• AIM OF THE TASK:
Set every record down again, exactly and completely.

Dataset entries:
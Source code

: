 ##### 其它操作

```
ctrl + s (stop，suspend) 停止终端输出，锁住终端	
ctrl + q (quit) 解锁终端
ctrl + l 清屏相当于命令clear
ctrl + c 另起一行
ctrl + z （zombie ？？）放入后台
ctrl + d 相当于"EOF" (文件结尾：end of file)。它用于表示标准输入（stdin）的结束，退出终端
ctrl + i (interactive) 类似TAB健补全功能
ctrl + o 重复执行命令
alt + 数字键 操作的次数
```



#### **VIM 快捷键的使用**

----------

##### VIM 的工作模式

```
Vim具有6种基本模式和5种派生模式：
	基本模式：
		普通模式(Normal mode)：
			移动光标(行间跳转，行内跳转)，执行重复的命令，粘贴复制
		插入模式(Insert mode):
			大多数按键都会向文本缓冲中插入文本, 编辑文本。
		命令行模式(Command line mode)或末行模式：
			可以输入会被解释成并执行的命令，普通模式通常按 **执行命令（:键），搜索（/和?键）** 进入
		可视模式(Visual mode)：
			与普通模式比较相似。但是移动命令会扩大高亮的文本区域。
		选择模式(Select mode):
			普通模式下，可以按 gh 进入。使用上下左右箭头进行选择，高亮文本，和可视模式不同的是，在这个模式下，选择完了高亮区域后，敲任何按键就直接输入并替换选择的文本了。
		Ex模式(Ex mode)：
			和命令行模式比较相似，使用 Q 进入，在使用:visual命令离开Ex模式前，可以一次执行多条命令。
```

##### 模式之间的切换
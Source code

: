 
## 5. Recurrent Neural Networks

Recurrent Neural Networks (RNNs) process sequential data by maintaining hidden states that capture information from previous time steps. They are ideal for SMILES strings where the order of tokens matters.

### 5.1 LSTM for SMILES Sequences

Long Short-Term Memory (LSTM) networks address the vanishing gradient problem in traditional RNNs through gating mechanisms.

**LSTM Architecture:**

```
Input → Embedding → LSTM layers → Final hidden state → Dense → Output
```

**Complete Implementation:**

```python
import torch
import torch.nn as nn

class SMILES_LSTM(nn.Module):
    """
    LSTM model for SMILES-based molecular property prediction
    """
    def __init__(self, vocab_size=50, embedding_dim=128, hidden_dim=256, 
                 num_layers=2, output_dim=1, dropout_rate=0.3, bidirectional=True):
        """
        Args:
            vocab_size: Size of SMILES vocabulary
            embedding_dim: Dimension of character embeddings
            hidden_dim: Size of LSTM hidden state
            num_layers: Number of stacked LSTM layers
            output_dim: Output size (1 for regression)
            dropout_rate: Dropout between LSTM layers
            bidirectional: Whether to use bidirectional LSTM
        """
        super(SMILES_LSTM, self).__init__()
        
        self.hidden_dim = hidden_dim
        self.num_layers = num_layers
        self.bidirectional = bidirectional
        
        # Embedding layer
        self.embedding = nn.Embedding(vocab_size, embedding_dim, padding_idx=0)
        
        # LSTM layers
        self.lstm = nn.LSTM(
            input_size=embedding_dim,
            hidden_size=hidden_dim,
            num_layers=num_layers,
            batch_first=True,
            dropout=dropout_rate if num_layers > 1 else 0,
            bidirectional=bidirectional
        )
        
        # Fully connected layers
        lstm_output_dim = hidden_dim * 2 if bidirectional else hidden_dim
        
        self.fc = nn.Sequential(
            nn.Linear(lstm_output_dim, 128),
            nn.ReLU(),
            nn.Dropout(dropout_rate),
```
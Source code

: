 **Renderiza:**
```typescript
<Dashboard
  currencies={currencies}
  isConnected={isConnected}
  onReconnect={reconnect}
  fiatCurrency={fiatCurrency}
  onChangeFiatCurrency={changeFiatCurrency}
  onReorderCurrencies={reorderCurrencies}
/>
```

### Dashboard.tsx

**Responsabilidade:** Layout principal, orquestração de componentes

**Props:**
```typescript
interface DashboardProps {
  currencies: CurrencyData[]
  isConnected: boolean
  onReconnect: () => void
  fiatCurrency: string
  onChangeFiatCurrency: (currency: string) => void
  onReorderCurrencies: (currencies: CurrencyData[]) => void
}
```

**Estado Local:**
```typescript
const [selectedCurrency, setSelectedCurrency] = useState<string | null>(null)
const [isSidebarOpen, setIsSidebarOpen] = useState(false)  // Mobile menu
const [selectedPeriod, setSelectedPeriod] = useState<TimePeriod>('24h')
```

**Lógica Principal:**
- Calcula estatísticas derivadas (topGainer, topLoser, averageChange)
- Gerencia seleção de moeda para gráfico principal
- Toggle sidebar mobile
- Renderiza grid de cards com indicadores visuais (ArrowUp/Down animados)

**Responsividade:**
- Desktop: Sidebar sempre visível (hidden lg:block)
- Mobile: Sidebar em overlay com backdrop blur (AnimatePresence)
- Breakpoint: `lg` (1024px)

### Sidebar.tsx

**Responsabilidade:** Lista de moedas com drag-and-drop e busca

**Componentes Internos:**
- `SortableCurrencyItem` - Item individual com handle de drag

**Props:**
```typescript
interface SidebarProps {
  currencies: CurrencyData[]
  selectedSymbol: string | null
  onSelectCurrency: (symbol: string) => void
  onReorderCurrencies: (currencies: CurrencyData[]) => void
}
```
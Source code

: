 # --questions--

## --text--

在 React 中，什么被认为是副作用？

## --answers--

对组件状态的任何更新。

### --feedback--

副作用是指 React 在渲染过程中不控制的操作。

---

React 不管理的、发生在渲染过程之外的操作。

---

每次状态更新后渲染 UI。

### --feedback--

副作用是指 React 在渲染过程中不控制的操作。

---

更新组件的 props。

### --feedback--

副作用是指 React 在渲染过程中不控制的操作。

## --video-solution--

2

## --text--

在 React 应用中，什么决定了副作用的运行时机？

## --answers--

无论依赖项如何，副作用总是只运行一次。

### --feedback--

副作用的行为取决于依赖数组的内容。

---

• EXERCISE RESULT:
Source code

: ##### 其它操作

```
ctrl + s (stop，suspend) 停止终端输出，锁住终端	
ctrl + q (quit) 解锁终端
ctrl + l 清屏相当于命令clear
ctrl + c 另起一行
ctrl + z （zombie ？？）放入后台
ctrl + d 相当于"EOF" (文件结尾：end of file)。它用于表示标准输入（stdin）的结束，退出终端
ctrl + i (interactive) 类似TAB健补全功能
ctrl + o 重复执行命令
alt + 数字键 操作的次数
```



#### **VIM 快捷键的使用**

----------

##### VIM 的工作模式

```
Vim具有6种基本模式和5种派生模式：
	基本模式：
		普通模式(Normal mode)：
			移动光标(行间跳转，行内跳转)，执行重复的命令，粘贴复制
		插入模式(Insert mode):
			大多数按键都会向文本缓冲中插入文本, 编辑文本。
		命令行模式(Command line mode)或末行模式：
			可以输入会被解释成并执行的命令，普通模式通常按 **执行命令（:键），搜索（/和?键）** 进入
		可视模式(Visual mode)：
			与普通模式比较相似。但是移动命令会扩大高亮的文本区域。
		选择模式(Select mode):
			普通模式下，可以按 gh 进入。使用上下左右箭头进行选择，高亮文本，和可视模式不同的是，在这个模式下，选择完了高亮区域后，敲任何按键就直接输入并替换选择的文本了。
		Ex模式(Ex mode)：
			和命令行模式比较相似，使用 Q 进入，在使用:visual命令离开Ex模式前，可以一次执行多条命令。
```

##### 模式之间的切换
Source code

: 
## 5. Recurrent Neural Networks

Recurrent Neural Networks (RNNs) process sequential data by maintaining hidden states that capture information from previous time steps. They are ideal for SMILES strings where the order of tokens matters.

### 5.1 LSTM for SMILES Sequences

Long Short-Term Memory (LSTM) networks address the vanishing gradient problem in traditional RNNs through gating mechanisms.

**LSTM Architecture:**

```
Input → Embedding → LSTM layers → Final hidden state → Dense → Output
```

**Complete Implementation:**

```python
import torch
import torch.nn as nn

class SMILES_LSTM(nn.Module):
    """
    LSTM model for SMILES-based molecular property prediction
    """
    def __init__(self, vocab_size=50, embedding_dim=128, hidden_dim=256, 
                 num_layers=2, output_dim=1, dropout_rate=0.3, bidirectional=True):
        """
        Args:
            vocab_size: Size of SMILES vocabulary
            embedding_dim: Dimension of character embeddings
            hidden_dim: Size of LSTM hidden state
            num_layers: Number of stacked LSTM layers
            output_dim: Output size (1 for regression)
            dropout_rate: Dropout between LSTM layers
            bidirectional: Whether to use bidirectional LSTM
        """
        super(SMILES_LSTM, self).__init__()
        
        self.hidden_dim = hidden_dim
        self.num_layers = num_layers
        self.bidirectional = bidirectional
        
        # Embedding layer
        self.embedding = nn.Embedding(vocab_size, embedding_dim, padding_idx=0)
        
        # LSTM layers
        self.lstm = nn.LSTM(
            input_size=embedding_dim,
            hidden_size=hidden_dim,
            num_layers=num_layers,
            batch_first=True,
            dropout=dropout_rate if num_layers > 1 else 0,
            bidirectional=bidirectional
        )
        
        # Fully connected layers
        lstm_output_dim = hidden_dim * 2 if bidirectional else hidden_dim
        
        self.fc = nn.Sequential(
            nn.Linear(lstm_output_dim, 128),
            nn.ReLU(),
            nn.Dropout(dropout_rate),
```
Source code

: **Renderiza:**
```typescript
<Dashboard
  currencies={currencies}
  isConnected={isConnected}
  onReconnect={reconnect}
  fiatCurrency={fiatCurrency}
  onChangeFiatCurrency={changeFiatCurrency}
  onReorderCurrencies={reorderCurrencies}
/>
```

### Dashboard.tsx

**Responsabilidade:** Layout principal, orquestração de componentes

**Props:**
```typescript
interface DashboardProps {
  currencies: CurrencyData[]
  isConnected: boolean
  onReconnect: () => void
  fiatCurrency: string
  onChangeFiatCurrency: (currency: string) => void
  onReorderCurrencies: (currencies: CurrencyData[]) => void
}
```

**Estado Local:**
```typescript
const [selectedCurrency, setSelectedCurrency] = useState<string | null>(null)
const [isSidebarOpen, setIsSidebarOpen] = useState(false)  // Mobile menu
const [selectedPeriod, setSelectedPeriod] = useState<TimePeriod>('24h')
```

**Lógica Principal:**
- Calcula estatísticas derivadas (topGainer, topLoser, averageChange)
- Gerencia seleção de moeda para gráfico principal
- Toggle sidebar mobile
- Renderiza grid de cards com indicadores visuais (ArrowUp/Down animados)

**Responsividade:**
- Desktop: Sidebar sempre visível (hidden lg:block)
- Mobile: Sidebar em overlay com backdrop blur (AnimatePresence)
- Breakpoint: `lg` (1024px)

### Sidebar.tsx

**Responsabilidade:** Lista de moedas com drag-and-drop e busca

**Componentes Internos:**
- `SortableCurrencyItem` - Item individual com handle de drag

**Props:**
```typescript
interface SidebarProps {
  currencies: CurrencyData[]
  selectedSymbol: string | null
  onSelectCurrency: (symbol: string) => void
  onReorderCurrencies: (currencies: CurrencyData[]) => void
}
```
Source code

: # --questions--

## --text--

在 React 中，什么被认为是副作用？

## --answers--

对组件状态的任何更新。

### --feedback--

副作用是指 React 在渲染过程中不控制的操作。

---

React 不管理的、发生在渲染过程之外的操作。

---

每次状态更新后渲染 UI。

### --feedback--

副作用是指 React 在渲染过程中不控制的操作。

---

更新组件的 props。

### --feedback--

副作用是指 React 在渲染过程中不控制的操作。

## --video-solution--

2

## --text--

在 React 应用中，什么决定了副作用的运行时机？

## --answers--

无论依赖项如何，副作用总是只运行一次。

### --feedback--

副作用的行为取决于依赖数组的内容。

---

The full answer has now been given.